◆ **What to do**: Whenever a line below mentions the word "making", that line should be copied.

━━ Data provided

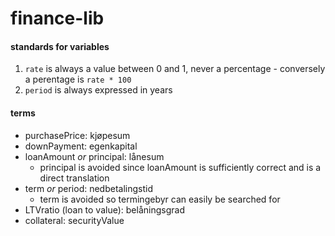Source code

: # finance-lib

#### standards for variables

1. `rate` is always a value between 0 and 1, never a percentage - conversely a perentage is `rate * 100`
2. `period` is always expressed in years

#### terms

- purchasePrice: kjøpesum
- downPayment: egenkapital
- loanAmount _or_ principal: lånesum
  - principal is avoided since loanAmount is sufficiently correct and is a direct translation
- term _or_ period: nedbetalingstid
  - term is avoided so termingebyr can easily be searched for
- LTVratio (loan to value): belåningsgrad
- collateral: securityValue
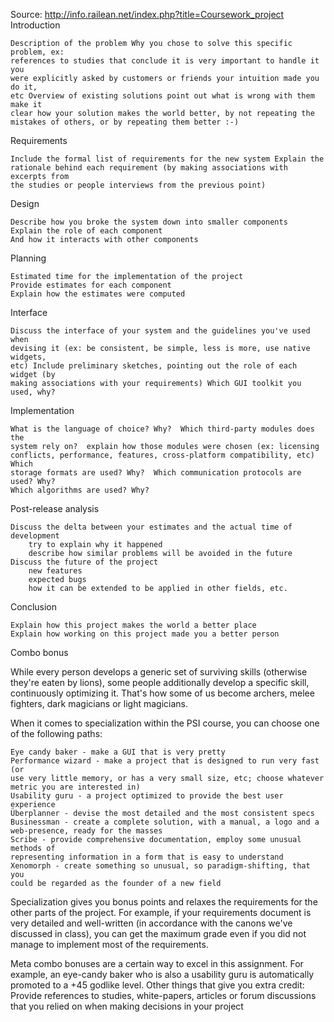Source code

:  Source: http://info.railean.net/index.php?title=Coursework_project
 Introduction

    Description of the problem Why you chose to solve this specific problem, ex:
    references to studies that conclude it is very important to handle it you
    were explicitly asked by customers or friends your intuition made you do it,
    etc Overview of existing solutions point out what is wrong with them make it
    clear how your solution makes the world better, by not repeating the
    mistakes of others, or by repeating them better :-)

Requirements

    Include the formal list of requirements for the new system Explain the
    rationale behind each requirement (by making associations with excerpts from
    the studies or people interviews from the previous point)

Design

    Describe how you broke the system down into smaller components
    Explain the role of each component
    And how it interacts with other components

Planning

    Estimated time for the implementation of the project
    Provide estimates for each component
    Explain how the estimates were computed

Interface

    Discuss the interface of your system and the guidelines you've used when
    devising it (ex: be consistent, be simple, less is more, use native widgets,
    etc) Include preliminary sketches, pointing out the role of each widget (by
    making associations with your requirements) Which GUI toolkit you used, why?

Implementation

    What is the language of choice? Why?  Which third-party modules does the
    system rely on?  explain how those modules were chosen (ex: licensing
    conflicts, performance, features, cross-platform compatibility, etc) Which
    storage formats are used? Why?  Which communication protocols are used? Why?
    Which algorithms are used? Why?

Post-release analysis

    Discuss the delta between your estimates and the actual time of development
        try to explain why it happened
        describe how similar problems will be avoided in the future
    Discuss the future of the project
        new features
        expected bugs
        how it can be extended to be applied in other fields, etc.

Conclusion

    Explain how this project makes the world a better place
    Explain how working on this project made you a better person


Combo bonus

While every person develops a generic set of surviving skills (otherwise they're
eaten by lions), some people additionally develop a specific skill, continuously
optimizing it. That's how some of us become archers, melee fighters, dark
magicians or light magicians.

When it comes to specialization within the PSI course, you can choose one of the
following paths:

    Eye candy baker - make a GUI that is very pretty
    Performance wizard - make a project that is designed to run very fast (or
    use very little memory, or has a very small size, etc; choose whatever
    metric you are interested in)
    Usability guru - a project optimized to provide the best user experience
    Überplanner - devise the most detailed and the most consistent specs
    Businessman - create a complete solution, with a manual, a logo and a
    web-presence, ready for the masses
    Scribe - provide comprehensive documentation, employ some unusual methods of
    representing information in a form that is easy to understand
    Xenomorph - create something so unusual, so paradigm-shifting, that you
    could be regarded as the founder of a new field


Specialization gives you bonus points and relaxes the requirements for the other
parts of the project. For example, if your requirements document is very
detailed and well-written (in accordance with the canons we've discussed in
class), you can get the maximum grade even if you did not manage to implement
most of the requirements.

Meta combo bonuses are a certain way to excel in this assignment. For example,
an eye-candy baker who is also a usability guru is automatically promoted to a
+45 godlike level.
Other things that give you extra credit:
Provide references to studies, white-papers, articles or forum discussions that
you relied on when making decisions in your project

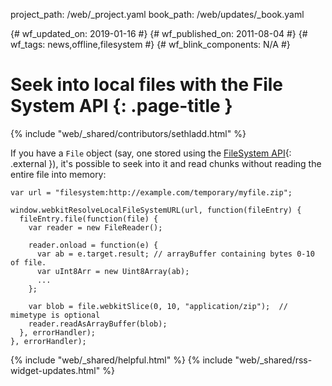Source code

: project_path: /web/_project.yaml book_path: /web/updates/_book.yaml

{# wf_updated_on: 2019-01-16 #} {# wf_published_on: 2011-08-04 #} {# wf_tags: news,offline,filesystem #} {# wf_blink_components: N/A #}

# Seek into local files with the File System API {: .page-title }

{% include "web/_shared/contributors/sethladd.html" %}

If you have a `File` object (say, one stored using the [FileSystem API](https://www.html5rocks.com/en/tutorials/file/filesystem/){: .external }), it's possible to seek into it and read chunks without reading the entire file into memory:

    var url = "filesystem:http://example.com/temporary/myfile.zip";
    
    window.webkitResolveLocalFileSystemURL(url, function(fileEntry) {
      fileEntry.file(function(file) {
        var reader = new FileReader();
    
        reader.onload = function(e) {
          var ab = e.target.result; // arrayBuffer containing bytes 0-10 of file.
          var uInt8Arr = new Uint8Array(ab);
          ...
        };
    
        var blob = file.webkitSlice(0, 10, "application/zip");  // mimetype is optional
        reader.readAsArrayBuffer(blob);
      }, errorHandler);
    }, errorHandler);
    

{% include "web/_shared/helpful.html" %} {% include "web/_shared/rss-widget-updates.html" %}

━━━━
━━ Data provided

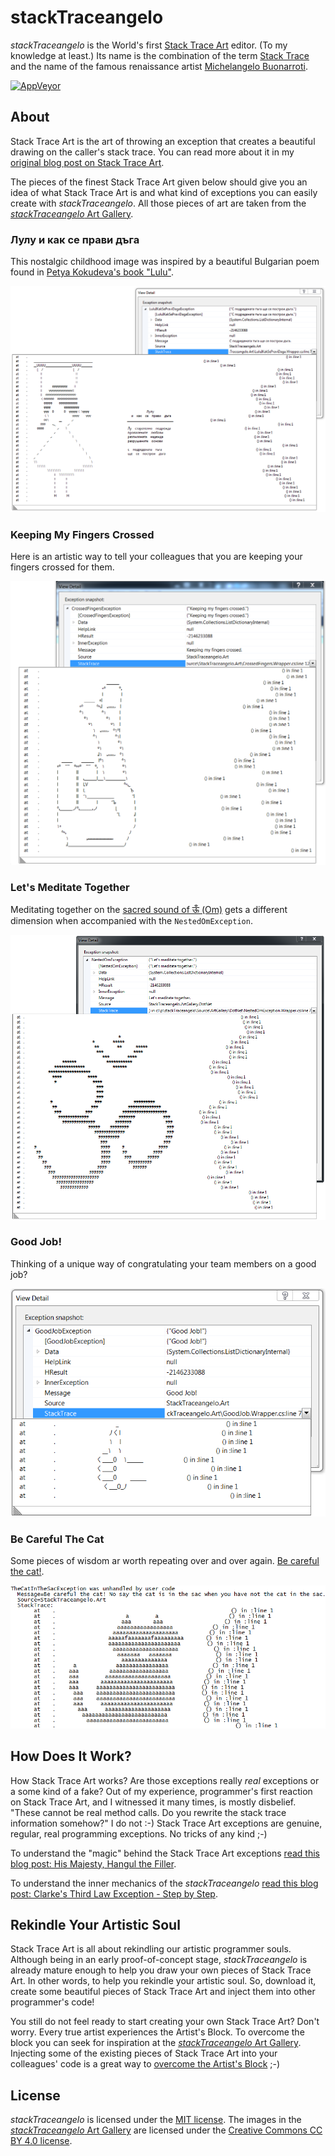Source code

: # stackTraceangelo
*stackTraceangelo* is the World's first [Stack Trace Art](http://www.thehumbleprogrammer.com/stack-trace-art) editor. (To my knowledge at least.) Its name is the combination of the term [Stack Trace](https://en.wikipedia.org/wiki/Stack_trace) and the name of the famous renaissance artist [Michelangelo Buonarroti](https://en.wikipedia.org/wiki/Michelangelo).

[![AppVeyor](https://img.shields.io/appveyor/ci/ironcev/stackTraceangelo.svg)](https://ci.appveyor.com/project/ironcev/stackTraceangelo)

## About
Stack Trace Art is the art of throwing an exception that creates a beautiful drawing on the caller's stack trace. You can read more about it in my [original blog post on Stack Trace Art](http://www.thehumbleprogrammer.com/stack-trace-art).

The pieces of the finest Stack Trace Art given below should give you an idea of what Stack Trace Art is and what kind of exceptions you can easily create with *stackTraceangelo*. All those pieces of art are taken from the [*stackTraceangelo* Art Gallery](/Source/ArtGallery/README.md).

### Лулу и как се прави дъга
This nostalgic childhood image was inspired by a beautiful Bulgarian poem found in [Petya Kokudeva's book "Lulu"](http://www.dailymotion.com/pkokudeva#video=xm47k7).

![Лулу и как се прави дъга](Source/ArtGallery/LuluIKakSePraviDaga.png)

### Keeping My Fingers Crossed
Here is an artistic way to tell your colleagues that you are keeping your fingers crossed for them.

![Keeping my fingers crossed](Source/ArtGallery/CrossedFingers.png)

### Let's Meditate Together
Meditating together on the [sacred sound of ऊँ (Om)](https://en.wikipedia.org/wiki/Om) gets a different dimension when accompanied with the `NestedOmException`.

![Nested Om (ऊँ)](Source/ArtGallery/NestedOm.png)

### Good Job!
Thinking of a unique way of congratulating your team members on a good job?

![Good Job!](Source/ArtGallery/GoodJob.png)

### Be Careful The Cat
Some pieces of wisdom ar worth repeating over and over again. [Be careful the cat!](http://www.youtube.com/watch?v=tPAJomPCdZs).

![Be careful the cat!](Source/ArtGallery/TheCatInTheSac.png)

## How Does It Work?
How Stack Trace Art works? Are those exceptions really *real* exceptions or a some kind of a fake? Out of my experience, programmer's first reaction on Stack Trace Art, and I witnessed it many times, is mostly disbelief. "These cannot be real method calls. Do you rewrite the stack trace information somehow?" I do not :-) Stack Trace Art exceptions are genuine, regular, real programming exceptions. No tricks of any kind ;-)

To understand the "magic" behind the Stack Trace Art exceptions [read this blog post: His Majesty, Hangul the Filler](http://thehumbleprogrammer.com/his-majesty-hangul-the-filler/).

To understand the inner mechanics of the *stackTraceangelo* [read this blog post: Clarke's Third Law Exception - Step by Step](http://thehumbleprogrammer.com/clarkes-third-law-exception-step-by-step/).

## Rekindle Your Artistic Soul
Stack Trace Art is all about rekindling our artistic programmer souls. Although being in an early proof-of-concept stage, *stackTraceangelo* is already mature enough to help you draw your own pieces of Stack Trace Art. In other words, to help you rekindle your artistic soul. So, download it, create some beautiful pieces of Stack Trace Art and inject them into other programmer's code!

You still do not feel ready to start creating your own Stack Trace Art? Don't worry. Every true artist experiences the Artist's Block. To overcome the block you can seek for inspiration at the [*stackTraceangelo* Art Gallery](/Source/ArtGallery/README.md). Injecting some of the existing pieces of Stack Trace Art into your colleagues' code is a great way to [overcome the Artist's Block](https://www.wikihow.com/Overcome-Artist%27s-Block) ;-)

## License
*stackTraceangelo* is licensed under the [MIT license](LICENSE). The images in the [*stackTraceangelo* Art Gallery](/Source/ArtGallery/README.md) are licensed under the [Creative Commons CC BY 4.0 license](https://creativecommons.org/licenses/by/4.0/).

━━━━

◆ **Result**:
    rationale behind each requirement (by making associations with excerpts from
    making associations with your requirements) Which GUI toolkit you used, why?
you relied on when making decisions in your project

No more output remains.